(2018年6月15日)
前回まで。
働きかけに応じ文化(culture)は自然(nature)との同盟(allience=婚姻)をうっかり結び、一時は、蜜酒(hydromel)肉、など文化(culture)につながる食材を、人がふんだんに口に出来た。自然の企ては惜しげなく人に文化(食物)を与えようとも窺えるし、自然は(蜂蜜の精Maba)邪に何かを為にするなどの悪ではない。しかし、この同盟は続かない。原因は人の約束破り、禁忌を犯したためである。自然に見捨てられ(allience、同盟関係の断絶)、以来、蜜も肉も獲得には額に汗をし、ひと碗の蜜を得る様に堕ちた。
罰(chatiment)を受けたのである。
これが失いperte。本書「蜜から灰へ」に掲載されている神話群の主題の一つです。レヴィストロースはテーマをして「前作の=生から調理=では社会組織を創成し、食物を獲得する手立ての創造神話。しかし本書は喪失の神話」と述べている。
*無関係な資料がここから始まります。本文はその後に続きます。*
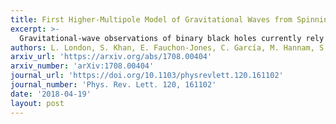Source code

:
 ```yaml
---
title: First Higher-Multipole Model of Gravitational Waves from Spinning and Coalescing Black-Hole Binaries
excerpt: >-
  Gravitational-wave observations of binary black holes currently rely on theoretical models that predict the dominant multipoles (l,m) of the radiation during inspiral, merger and ringdown. We introduce a simple method to include the subdominant multipoles to binary black hole gravitational waveforms, given a frequency-domain model for the dominant multipoles.
authors: L. London, S. Khan, E. Fauchon-Jones, C. García, M. Hannam, S. Husa, X. Jiménez-Forteza, C. Kalaghatgi, F. Ohme, and F. Pannarale
arxiv_url: 'https://arxiv.org/abs/1708.00404'
arxiv_number: 'arXiv:1708.00404'
journal_url: 'https://doi.org/10.1103/physrevlett.120.161102'
journal_number: 'Phys. Rev. Lett. 120, 161102' 
date: '2018-04-19'
layout: post
---
```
断絶に関わる神話は続く。今回は同盟関係と分断をの神話の精神の2として取りあげる(前回の出会いの様が1);
木の(女)婚約者(fiancee de bois)は類型的である。同タイトルで7数えられる変容(transformation)から、代表神話としてM259 Warrau族(Carib族の支族)木の婚約者(182頁)を取りあげる。

写真:南米先住民の少女、ネットから取得。
要約;Nahakoboniとは大食い男を意味する。歳がいったが娘はいない。娘なしには婿が来ない、この先、老後を誰が養うのかとの怖れに取りつかれた。
プラムの木(固い)の幹から娘を彫った。出来栄えの良さとは少女の美しさ、近在に知れ渡り、結婚の申し込みは引きも切らない。Naha..は若者Yar(太陽神)が(出自から)眼鏡にかなった。早速、婚約の段取り。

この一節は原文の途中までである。